The choices my husband and I have are as follows: donate our embryos to another couple or individual, donate them to medical research, thaw them and discard them, or continue paying for their storage indefinitely.
Because we know, from years of trying, how hard overcoming infertility can be, donating them might make sense; surely this would give someone else the same joy that we experienced. If we donate them to research, perhaps we could contribute, in some small way, to the cure for a debilitating disease. Or we could ask the clinic to thaw the embryos and dispose of the remains (though we’d be wasting the opportunity for science to benefit from embryonic stem cells). For me, the only option that is completely off the table is what we are doing now—continuing to store them, at $45 a month.

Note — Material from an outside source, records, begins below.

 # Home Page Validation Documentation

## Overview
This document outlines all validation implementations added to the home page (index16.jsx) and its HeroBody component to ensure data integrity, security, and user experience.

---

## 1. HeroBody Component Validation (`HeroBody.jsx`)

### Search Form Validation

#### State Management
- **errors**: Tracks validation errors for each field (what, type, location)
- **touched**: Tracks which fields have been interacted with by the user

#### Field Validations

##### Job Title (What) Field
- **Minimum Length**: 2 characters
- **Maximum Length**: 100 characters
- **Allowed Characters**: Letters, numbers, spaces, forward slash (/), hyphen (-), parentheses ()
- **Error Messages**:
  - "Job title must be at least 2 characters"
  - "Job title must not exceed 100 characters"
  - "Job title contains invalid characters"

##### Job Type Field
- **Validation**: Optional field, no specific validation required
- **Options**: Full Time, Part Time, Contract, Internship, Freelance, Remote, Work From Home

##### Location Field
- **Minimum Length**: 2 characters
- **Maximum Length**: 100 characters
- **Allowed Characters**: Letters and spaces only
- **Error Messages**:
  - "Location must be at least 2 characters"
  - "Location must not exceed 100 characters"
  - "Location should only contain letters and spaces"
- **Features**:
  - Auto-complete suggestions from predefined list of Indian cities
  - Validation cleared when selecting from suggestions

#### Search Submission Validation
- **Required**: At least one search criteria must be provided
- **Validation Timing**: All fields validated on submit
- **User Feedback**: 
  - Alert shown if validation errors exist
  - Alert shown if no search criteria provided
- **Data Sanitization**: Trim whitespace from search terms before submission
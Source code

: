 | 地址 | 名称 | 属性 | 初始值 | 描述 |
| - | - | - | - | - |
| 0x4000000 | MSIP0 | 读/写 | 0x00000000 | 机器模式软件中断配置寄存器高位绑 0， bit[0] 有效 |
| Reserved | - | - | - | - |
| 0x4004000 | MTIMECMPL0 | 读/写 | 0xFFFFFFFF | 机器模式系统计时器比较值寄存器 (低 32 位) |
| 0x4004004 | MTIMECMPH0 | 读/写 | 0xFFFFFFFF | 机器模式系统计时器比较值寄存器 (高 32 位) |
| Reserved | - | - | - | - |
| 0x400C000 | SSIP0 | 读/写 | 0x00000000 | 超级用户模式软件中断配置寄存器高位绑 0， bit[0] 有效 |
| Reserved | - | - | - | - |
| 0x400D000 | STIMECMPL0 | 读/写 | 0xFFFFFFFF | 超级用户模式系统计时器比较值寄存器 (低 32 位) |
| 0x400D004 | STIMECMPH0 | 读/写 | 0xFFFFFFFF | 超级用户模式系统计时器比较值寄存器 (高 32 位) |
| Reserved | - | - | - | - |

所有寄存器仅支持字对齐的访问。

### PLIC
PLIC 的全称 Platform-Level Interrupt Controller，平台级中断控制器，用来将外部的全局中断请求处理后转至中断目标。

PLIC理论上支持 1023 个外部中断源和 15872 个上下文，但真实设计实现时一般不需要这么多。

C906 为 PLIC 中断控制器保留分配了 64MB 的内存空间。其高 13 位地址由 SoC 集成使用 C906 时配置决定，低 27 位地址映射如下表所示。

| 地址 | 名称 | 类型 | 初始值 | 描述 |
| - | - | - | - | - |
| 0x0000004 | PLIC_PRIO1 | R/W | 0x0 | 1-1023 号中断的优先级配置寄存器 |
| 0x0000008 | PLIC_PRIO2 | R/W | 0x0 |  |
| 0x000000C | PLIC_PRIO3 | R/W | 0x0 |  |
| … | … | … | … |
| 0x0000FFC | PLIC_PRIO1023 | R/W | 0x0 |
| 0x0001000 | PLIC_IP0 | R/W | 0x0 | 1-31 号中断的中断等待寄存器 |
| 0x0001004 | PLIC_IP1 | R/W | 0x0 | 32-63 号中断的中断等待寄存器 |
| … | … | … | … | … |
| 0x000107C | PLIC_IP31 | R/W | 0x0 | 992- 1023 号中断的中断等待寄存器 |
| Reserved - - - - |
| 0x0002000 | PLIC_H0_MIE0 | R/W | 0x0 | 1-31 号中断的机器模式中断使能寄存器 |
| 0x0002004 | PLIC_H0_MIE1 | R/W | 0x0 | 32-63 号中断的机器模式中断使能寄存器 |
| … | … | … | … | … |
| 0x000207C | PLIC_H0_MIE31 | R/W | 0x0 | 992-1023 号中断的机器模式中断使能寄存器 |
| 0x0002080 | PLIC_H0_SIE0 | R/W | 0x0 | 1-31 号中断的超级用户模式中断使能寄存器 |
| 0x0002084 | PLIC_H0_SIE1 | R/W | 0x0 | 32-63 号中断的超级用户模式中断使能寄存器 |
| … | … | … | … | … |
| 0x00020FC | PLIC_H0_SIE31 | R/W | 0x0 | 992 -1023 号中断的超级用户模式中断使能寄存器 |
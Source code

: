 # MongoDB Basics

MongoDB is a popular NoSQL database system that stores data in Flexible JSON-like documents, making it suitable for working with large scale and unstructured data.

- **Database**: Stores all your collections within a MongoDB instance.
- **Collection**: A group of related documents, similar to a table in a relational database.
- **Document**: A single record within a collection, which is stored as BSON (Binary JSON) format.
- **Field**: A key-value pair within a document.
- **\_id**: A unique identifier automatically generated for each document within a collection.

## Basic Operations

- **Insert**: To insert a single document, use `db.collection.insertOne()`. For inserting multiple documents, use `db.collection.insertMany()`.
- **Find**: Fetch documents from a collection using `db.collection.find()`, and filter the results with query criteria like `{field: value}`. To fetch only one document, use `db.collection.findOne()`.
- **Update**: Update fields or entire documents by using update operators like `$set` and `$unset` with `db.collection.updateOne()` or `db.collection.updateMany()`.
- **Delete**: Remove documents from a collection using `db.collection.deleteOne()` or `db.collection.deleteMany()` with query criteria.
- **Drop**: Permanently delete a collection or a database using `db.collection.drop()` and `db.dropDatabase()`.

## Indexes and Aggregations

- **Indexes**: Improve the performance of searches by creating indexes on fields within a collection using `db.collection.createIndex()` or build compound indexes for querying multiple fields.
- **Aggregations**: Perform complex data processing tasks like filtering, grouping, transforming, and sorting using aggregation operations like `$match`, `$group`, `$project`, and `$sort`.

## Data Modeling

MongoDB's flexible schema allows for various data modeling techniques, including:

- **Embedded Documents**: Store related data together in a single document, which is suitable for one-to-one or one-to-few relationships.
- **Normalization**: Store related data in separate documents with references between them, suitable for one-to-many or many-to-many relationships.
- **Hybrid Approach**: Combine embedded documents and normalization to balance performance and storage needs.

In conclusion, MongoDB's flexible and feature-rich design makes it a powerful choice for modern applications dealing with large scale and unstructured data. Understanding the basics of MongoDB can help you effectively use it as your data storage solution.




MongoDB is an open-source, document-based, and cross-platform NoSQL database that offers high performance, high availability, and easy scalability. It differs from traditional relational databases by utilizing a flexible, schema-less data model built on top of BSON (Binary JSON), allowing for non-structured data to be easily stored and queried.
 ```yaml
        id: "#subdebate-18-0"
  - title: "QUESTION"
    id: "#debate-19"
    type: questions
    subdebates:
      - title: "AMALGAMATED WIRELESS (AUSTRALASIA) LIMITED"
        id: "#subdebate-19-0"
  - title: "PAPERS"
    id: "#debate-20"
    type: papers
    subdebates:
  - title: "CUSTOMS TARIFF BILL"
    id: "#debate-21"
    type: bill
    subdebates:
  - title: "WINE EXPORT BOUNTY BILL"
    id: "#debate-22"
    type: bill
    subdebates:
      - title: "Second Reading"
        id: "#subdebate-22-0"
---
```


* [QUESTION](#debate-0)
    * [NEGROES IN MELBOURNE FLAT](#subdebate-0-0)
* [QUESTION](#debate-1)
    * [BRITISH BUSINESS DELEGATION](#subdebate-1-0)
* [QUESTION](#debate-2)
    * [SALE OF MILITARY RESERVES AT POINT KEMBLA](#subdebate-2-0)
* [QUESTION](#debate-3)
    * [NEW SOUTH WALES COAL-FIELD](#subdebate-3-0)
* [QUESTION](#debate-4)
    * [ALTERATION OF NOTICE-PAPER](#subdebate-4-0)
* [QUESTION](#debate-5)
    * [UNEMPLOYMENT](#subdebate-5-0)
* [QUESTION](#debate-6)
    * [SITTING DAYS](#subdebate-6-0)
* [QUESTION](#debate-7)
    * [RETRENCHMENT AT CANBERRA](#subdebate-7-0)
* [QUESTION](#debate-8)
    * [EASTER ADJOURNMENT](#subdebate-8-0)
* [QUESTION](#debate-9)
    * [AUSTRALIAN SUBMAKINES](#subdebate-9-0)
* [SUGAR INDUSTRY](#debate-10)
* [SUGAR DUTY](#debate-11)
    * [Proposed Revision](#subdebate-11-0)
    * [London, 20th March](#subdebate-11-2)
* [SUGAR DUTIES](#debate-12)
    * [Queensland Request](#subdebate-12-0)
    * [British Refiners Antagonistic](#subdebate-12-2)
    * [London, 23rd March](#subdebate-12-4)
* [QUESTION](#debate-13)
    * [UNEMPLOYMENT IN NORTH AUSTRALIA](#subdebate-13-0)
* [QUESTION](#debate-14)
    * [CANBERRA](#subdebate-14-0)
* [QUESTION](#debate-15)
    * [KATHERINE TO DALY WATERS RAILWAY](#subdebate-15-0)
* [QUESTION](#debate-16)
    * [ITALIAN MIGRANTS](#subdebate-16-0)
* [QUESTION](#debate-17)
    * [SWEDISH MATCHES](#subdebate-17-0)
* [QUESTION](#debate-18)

While writing this essay, I tried to find the black notebook that had once been so precious to me—the one in which I had listed our embryos and their stages of development, and in which I had taped a photo of the blastocyst that developed into my older daughter. I looked on my desk, in my dresser, and on the several bookshelves where I thought it could be. I didn’t find the notebook, but I did find many signs of my actual children: a song written by Beatrice, which I typed up at Christmas; books by Sandra Boynton and Arnold Lobel; some costume jewelry and paper fans; a canister of glitter, which I am always trying to hide from Beatrice; and the many crystals, rocks, and geodes that Beatrice is always trying to hide from Harriet. I realized that, for me, the embryos are not special, or meaningful, or worth protecting or preserving now that they are not part of my family plan.
Abortion opponents commonly treat birth as the finish line, the point at which they can stop worrying about the welfare of a child and her mother (in North Carolina, where I live, the same politicians oppose Medicaid expansion, for example). But most parents, especially mothers, know that the finish line does not exist. My children, their friends, and every person walking or crawling on this planet have vast and often unaccounted-for needs that stretch far into the future. They need to breathe clean air and drink uncontaminated water. They need education and health care and healthy food. They need to be kept safe from gun violence. They need protection from the floods and hurricanes and tornadoes and fires that are terrifyingly more common and severe thanks to global warming. One day, they will need reproductive health care.
Forty-five dollars a month is not much—I pay more each month toward my phone bill, and to drive and park my car at work. But $45 would also buy books for a classroom library, compost bins for a community garden, or supplies for an after-school theater program. It could contribute to someone’s health care, including their reproductive health care. In the end, I would much rather take care of the people who are here now—the needy, beautiful humans who already surround us.